PROBLEM DESCRIPTION:
Once you find the line containing "- ✅ JWT token validation and parsing", please retype it and every line after it to the end of the entries, exactly and with nothing added.

[Saved entries]
◇ ◇ ◇ ◇ ◇
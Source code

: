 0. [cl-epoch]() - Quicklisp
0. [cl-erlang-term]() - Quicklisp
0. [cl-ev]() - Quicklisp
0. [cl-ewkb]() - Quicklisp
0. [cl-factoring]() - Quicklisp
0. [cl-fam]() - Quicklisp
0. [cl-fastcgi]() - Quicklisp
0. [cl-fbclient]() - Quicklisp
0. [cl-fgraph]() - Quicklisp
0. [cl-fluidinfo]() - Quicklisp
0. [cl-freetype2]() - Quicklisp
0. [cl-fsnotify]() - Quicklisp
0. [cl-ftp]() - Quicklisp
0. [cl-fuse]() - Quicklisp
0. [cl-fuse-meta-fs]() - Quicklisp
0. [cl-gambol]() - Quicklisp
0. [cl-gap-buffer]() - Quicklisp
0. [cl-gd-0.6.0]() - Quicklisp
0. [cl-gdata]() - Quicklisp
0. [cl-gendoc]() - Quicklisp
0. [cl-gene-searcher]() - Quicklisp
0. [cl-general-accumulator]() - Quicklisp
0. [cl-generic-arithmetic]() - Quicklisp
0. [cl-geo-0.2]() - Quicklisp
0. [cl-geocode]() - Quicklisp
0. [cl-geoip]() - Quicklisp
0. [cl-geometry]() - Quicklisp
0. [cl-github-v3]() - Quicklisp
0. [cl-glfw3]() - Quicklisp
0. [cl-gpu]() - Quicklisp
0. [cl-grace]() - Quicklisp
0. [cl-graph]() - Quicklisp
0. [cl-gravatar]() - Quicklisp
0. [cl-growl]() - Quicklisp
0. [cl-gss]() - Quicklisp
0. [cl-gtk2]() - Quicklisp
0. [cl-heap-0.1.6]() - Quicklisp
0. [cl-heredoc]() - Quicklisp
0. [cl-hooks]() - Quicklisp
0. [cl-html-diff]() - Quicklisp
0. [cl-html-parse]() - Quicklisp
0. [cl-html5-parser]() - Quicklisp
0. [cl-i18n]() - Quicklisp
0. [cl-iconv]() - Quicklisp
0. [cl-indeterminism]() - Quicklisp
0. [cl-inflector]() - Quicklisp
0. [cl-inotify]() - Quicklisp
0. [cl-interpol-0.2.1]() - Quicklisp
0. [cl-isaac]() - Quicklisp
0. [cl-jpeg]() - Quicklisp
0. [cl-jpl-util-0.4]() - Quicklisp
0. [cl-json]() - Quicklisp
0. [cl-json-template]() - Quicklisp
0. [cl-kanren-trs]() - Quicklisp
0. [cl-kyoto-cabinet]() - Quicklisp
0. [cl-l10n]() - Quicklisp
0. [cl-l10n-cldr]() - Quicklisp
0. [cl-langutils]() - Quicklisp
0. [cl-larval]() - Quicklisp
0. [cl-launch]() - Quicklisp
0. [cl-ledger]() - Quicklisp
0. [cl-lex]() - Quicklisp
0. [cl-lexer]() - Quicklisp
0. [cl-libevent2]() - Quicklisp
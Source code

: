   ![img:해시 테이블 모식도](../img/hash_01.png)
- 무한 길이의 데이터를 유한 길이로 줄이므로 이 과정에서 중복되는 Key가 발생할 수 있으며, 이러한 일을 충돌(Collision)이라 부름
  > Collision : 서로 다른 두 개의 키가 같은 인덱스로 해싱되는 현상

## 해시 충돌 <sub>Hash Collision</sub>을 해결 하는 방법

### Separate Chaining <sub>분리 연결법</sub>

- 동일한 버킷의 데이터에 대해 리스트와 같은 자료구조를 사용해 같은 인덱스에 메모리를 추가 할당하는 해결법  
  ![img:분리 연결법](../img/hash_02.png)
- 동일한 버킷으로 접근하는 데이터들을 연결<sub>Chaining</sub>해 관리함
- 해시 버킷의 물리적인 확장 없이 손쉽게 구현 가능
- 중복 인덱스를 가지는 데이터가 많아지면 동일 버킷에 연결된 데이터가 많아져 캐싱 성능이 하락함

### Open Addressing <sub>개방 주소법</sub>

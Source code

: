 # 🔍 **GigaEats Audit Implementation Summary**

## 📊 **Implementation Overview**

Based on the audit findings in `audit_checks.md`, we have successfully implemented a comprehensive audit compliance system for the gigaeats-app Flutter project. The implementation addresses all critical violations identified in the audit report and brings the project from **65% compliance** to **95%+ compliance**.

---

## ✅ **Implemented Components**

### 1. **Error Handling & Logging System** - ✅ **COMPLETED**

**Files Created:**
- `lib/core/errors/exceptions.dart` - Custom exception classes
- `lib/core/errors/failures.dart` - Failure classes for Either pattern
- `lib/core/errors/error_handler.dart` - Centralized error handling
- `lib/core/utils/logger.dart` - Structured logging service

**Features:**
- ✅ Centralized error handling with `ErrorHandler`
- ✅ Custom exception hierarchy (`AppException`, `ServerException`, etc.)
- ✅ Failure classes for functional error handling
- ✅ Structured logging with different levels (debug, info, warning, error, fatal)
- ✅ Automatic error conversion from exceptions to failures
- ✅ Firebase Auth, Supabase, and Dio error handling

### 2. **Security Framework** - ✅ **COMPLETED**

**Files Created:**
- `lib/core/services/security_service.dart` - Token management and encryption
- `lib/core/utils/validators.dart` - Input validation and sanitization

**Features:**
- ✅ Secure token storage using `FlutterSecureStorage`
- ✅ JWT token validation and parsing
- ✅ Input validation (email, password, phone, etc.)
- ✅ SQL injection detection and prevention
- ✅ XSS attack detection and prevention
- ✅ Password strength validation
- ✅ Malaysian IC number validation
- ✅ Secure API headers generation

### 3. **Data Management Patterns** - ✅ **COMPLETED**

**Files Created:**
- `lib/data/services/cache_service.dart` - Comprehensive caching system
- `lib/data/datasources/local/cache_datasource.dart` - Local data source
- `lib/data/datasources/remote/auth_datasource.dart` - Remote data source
◇ ◇ ◇ ◇ ◇
ANSWER:
- ✅ JWT token validation and parsing
- ✅ Input validation (email, password, phone, etc.)
- ✅ SQL injection detection and prevention
- ✅ XSS attack detection and prevention
- ✅ Password strength validation
- ✅ Malaysian IC number validation
- ✅ Secure API headers generation

### 3. **Data Management Patterns** - ✅ **COMPLETED**

**Files Created:**
- `lib/data/services/cache_service.dart` - Comprehensive caching system
- `lib/data/datasources/local/cache_datasource.dart` - Local data source
- `lib/data/datasources/remote/auth_datasource.dart` - Remote data source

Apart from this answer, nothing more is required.